Si certains habitants le prennent avec philosophie, ce n’est pas le cas de leur maire. Alain Furstenberger fait de l’installation d’une antenne relais le fer de lance de sa campagne. Candidat à sa propre succession sans adversaire, il souhaite « poursuivre les efforts du premier mandat ». Car Rimbach a déjà eu des projets d’installation d’antenne. Le premier date de 2003 et n’a jamais abouti. « Alors que tout était financé par les opérateurs téléphoniques », regrette Alain Furstenberger.
Début des travaux en juillet
Le maire se souvient du jour où François Hollande a annoncé à la fin de son mandat « ne plus vouloir de zones blanches » en visite à Tulles le 16 janvier 2016. « Le lendemain, j’avais sept habitants dans mon bureau pour me demander des avancées ! » Depuis l’annonce du « new deal » par le gouvernement d’Edouard Philippe et la promesse d'investissement 3 milliards d’euros par les opérateurs, le sujet est remis une nouvelle fois au cœur du village en 2017. Un projet de chantier est lancé et approuvé par les habitants à 80 % en avril 2019. Seul hic : l’antenne postée trop en hauteur n’aurait couvert que quelques habitations.
« Alors, on recommence. On continue. » Aujourd’hui, le maire a proposé un nouveau terrain. Un projet est à l’étude pour une installation près du réservoir d’eau. Budget : 300 000 euros selon l’évaluation de l’opérateur Free. « Normalement, en 2021, on devrait avoir du réseau », espère-t-il. L’État et la préfecture apportent une aide à hauteur de 200 000 euros. Les premiers engins de chantier devraient arriver en juillet prochain.
« Des projets, on en a vu. Aujourd’hui, on attend de voir », avoue avec réserve Anne-Marie, 78 ans, habitante depuis plus de cinq décennies. Dans les faits, la plupart des habitants font confiance au maire. « On est conscient qu’en un mandat, c’est difficile », analyse la septuagénaire.
Boîtier ADSL et système D
Les enjeux sont importants pour cette petite région des Vosges. Le village compte deux restaurants et un hôtel. À l’hôtel-restaurant L’Aigle d’or, la gérante, Muriel Mark, observe une baisse des clients, « principalement en semaine où l’on accueille les commerciaux de la région ». En revanche, « parmi les touristes qui viennent découvrir le village, beaucoup aiment pouvoir déconnecter ». Pourtant, depuis un an et demi, elle a installé un boitier doté d’une borne ADSL. Mais la couverture se limite au restaurant. « On a également mis les téléphones fixes de l’hôtel à disposition pour pallier le manque », précise la restauratrice.
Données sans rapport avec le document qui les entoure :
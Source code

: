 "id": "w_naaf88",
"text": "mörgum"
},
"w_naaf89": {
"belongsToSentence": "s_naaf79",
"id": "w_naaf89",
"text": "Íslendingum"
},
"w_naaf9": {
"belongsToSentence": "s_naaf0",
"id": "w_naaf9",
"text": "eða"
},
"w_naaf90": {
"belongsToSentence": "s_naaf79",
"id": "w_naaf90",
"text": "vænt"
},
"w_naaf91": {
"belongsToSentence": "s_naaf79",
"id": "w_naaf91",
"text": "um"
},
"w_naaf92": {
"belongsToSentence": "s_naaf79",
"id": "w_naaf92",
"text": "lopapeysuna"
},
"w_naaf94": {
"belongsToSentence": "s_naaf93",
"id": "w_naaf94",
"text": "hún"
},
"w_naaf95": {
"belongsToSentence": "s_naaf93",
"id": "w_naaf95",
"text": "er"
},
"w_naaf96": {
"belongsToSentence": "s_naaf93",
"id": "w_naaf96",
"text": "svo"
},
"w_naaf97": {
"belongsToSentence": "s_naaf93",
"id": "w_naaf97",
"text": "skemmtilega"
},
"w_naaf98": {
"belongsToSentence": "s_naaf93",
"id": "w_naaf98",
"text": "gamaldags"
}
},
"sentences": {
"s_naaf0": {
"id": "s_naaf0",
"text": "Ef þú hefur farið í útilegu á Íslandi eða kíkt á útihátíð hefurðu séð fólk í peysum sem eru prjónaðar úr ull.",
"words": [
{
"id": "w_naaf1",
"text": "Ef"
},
Ces boîtiers ont la côte auprès des habitants. Ils sont devenus les symboles d’une commune qui cherche elle-même ses solutions. « On est mis de côté alors qu’on paye notre abonnement comme tout le monde », fustige Arthur, 78 ans, habitant dans la commune depuis toujours. « C’est le système D pour dépanner », commente le maire.
L’absence de réseau cache un autre problème pour la commune. « Certaines familles rechignent à s’installer dans le village », observe une habitante alors que la moyenne d’âge de la commune est de 63 ans.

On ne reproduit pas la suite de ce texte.